INFORMATION
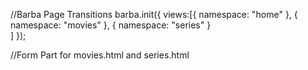 
//Barba Page Transitions
barba.init({
    views:[{
        namespace: "home"
    },
    {
        namespace: "movies"
    },
    {
        namespace: "series"
    }        
    ]
});



//Form Part for movies.html and series.html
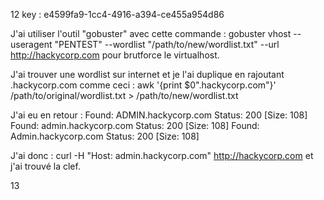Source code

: 12 key : e4599fa9-1cc4-4916-a394-ce455a954d86

J'ai utiliser l'outil "gobuster" avec cette commande : gobuster vhost --useragent "PENTEST" --wordlist "/path/to/new/wordlist.txt" --url http://hackycorp.com pour brutforce le virtualhost.

J'ai trouver une wordlist sur internet et je l'ai duplique en rajoutant .hackycorp.com comme ceci : awk '{print $0".hackycorp.com"}' /path/to/original/wordlist.txt > /path/to/new/wordlist.txt

J'ai eu en retour : 
Found: ADMIN.hackycorp.com Status: 200 [Size: 108]
Found: admin.hackycorp.com Status: 200 [Size: 108]
Found: Admin.hackycorp.com Status: 200 [Size: 108]

J'ai donc : curl -H "Host: admin.hackycorp.com" http://hackycorp.com et j'ai trouvé la clef.

13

WORK INSTRUCTIONS
Your answer must be the line containing "J'ai eu en retour" through the last line above, copied exactly, with nothing added.

RESPONSE AREA
J'ai eu en retour : 
Found: ADMIN.hackycorp.com Status: 200 [Size: 108]
Found: admin.hackycorp.com Status: 200 [Size: 108]
Found: Admin.hackycorp.com Status: 200 [Size: 108]

J'ai donc : curl -H "Host: admin.hackycorp.com" http://hackycorp.com et j'ai trouvé la clef.

13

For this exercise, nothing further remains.